Data provided Start Marker

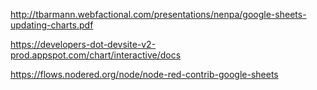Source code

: 

http://tbarmann.webfactional.com/presentations/nenpa/google-sheets-updating-charts.pdf

https://developers-dot-devsite-v2-prod.appspot.com/chart/interactive/docs

https://flows.nodered.org/node/node-red-contrib-google-sheets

Data provided End Marker

Aim of the task
In the copy, no pictures should appear; the records themselves must be repeated exactly.

Expected output
Source code

: 

http://tbarmann.webfactional.com/presentations/nenpa/google-sheets-updating-charts.pdf

https://developers-dot-devsite-v2-prod.appspot.com/chart/interactive/docs

https://flows.nodered.org/node/node-red-contrib-google-sheets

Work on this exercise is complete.